Extract all lines from the data beneath that include the word "DoxyCompactItemize".

### RECORDED INFORMATION
◇ ◇ ◇ ◇ ◇ ◇ ◇

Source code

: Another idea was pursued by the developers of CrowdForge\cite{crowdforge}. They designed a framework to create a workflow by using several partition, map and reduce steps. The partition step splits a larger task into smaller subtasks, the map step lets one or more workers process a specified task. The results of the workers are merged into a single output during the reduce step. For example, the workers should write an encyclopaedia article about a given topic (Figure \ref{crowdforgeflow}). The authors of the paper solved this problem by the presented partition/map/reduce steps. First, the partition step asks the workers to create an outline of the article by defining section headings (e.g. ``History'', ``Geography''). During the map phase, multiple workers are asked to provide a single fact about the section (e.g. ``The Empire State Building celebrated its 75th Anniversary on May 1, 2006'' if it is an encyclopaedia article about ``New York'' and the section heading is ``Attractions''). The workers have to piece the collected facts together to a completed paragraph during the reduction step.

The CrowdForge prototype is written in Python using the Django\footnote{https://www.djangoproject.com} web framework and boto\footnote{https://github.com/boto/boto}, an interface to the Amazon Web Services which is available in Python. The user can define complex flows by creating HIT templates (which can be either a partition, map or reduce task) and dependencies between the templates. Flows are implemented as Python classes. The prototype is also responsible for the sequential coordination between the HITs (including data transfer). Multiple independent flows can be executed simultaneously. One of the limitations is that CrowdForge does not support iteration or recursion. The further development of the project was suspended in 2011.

◇ ◇ ◇ ◇ ◇ ◇ ◇

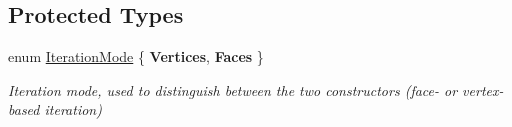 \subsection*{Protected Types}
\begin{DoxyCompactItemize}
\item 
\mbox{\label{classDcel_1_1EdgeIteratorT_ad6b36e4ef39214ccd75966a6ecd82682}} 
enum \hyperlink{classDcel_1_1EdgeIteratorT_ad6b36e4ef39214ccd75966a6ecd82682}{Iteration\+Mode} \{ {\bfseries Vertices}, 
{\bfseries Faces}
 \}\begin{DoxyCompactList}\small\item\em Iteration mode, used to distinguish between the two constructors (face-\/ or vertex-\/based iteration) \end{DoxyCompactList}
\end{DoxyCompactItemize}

◇ ◇ ◇ ◇ ◇ ◇ ◇

### WORKED SOLUTION
\begin{DoxyCompactItemize}
\end{DoxyCompactItemize}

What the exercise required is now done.